This paper, which is an abridged version of an article published recently in the Oxford University Comparative Law Forum, argues that the decision of the Supreme Court in Ilori is erroneous in law and should be overruled by that court in the interests of the rule of law at the earliest opportunity.
Why the judgment in Ilori is bad for Nigeria
The expectation in conferring wide prosecutorial powers on the Attorney-General, according to Lord Justice Smith in the English case of R v. Comptroller-General of Patents (1899) 1 Q.B. 909, is that "a man in his position will never prostitute those functions which he has to perform".
Consequently, Chief Justice Fatayi-Williams counselled in Ilori (at page 112) that: "It is of paramount importance that when an Attorney-General is being appointed, the appointor should, at all times, bear in mind the integrity, ability, experience, and maturity required of the person holding this high and important office. He should be a person who, in the discharge of his duties, will always "have regard to the public interest, the interest of justice, and the need to prevent any abuse of legal process”.
No doubt late Justices Smith and Fatayi-Williams would be grateful they did not live to witness the calamitous phenomenon that is Michael Aondoakaa. There is considerable evidence to show that the judgment in Ilori has over the years been used by errant Attorneys-General at both the federal and states levels to undermine the criminal justice system and the rule in their respective jurisdictions.
However, Mr Aondoakaa was unique for highlighting how the judgment can equally be exploited to undermine national development by sabotaging efforts to crack down on the perennial and debilitating problem of high level corruption. It is regrettable, but not surprising, that Mr Aondoakaa’s discontinuation of the criminal proceedings against Orji Uzor Kalu and Jimoh Lawal and his refusal to prosecute the suspects in the Siemens, Willbros and Halliburton corruption scandals, to give a few examples, were not only defended on the basis of the decision in Ilori but equally escaped legal challenge because of that decision.
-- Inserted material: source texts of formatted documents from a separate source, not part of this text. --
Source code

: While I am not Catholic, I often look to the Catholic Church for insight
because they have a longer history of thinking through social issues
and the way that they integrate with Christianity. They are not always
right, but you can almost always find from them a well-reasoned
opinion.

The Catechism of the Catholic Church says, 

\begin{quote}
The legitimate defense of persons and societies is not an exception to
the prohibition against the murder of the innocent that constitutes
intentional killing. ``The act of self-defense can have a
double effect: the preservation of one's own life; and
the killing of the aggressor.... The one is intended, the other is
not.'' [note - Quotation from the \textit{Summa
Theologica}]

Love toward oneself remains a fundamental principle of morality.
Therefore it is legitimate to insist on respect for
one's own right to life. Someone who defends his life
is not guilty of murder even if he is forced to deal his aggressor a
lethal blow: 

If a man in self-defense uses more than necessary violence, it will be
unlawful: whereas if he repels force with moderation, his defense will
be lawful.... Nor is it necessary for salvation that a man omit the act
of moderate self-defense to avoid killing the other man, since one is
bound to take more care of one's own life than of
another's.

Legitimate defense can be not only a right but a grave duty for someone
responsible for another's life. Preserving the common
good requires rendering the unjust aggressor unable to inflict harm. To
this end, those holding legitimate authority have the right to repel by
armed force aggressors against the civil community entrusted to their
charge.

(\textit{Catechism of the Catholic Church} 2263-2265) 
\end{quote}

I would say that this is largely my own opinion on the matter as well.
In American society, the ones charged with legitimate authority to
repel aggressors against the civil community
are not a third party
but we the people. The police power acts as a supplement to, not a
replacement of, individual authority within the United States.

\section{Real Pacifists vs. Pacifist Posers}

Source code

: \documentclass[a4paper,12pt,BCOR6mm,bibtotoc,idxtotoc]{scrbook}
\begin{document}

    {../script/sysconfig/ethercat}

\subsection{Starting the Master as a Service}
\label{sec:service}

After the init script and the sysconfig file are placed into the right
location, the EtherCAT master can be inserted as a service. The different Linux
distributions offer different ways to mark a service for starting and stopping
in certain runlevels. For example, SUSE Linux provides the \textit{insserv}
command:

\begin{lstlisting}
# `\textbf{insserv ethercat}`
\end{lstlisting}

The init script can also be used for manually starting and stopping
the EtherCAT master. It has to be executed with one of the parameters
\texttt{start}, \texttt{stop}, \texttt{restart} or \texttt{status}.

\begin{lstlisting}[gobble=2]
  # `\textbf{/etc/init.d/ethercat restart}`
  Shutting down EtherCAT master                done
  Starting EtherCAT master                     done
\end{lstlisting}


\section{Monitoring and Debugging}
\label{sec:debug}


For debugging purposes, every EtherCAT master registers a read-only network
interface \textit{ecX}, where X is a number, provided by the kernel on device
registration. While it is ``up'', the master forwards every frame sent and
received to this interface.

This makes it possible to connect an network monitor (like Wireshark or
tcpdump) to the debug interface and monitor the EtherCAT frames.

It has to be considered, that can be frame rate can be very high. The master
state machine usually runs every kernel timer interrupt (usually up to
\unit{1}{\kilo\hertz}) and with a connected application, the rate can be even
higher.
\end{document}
After all, as he and his apologists never ceased to remind us, the Supreme Court confirmed his status as “a master unto himself” and “a law unto himself” in Ilori.
How the Supreme Court fell into a grave error
Fortunately, the judgment in Ilori does not withstand rigorous legal scrutiny. Although the office of Attorney-General is a common feature of the Constitutions of all the Commonwealth countries, in jurisdictions like Nigeria it is a statute (the Constitution) that confers the officer with similar powers to the common law royal prerogative of his English opposite number to exercise ultimate control over prosecutions. The failure to grapple with the different legal bases of the English and Nigerian Attorney-General’s prosecutorial powers is at the heart of the Supreme Court’s error in Ilori.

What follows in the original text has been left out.